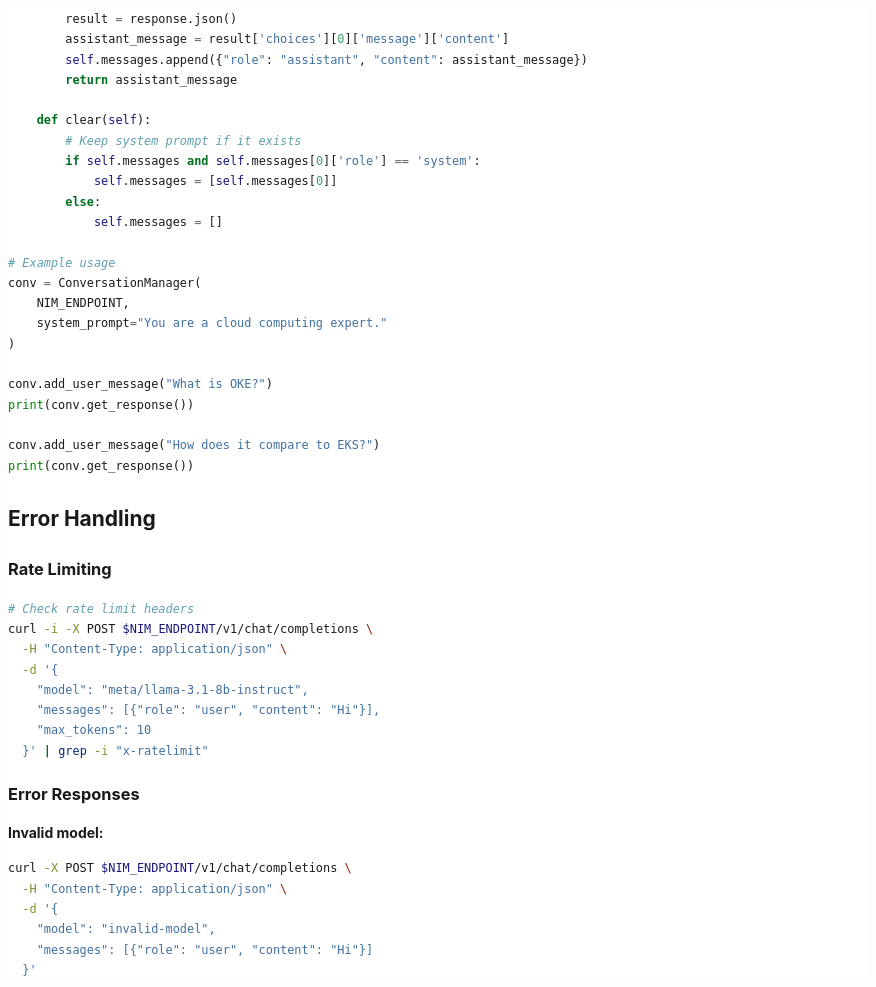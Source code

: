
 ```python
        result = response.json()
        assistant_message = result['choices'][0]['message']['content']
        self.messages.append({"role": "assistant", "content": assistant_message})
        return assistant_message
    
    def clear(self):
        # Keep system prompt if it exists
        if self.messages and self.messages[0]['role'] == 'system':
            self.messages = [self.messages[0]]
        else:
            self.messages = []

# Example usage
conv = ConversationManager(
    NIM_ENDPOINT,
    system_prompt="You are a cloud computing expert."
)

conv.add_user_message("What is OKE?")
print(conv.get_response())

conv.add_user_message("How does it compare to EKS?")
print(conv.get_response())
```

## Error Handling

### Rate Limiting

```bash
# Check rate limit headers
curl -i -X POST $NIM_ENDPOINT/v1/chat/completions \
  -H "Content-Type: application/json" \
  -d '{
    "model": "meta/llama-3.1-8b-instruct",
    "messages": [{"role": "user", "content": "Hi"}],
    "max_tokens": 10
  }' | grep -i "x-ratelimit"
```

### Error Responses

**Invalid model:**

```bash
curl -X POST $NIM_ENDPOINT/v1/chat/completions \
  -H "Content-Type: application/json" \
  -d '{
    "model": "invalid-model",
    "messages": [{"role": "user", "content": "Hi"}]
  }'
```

◆ ◆ ◆ ◆ ◆

Each entry must be retyped word for word, with every image omitted.

| SOLUTION |
Source code

:
 ```python
        result = response.json()
        assistant_message = result['choices'][0]['message']['content']
        self.messages.append({"role": "assistant", "content": assistant_message})
        return assistant_message
    
    def clear(self):
        # Keep system prompt if it exists
        if self.messages and self.messages[0]['role'] == 'system':
            self.messages = [self.messages[0]]
        else:
            self.messages = []

# Example usage
conv = ConversationManager(
    NIM_ENDPOINT,
    system_prompt="You are a cloud computing expert."
)

conv.add_user_message("What is OKE?")
print(conv.get_response())

conv.add_user_message("How does it compare to EKS?")
print(conv.get_response())
```

## Error Handling

### Rate Limiting

```bash
# Check rate limit headers
curl -i -X POST $NIM_ENDPOINT/v1/chat/completions \
  -H "Content-Type: application/json" \
  -d '{
    "model": "meta/llama-3.1-8b-instruct",
    "messages": [{"role": "user", "content": "Hi"}],
    "max_tokens": 10
  }' | grep -i "x-ratelimit"
```

### Error Responses

**Invalid model:**

```bash
curl -X POST $NIM_ENDPOINT/v1/chat/completions \
  -H "Content-Type: application/json" \
  -d '{
    "model": "invalid-model",
    "messages": [{"role": "user", "content": "Hi"}]
  }'
```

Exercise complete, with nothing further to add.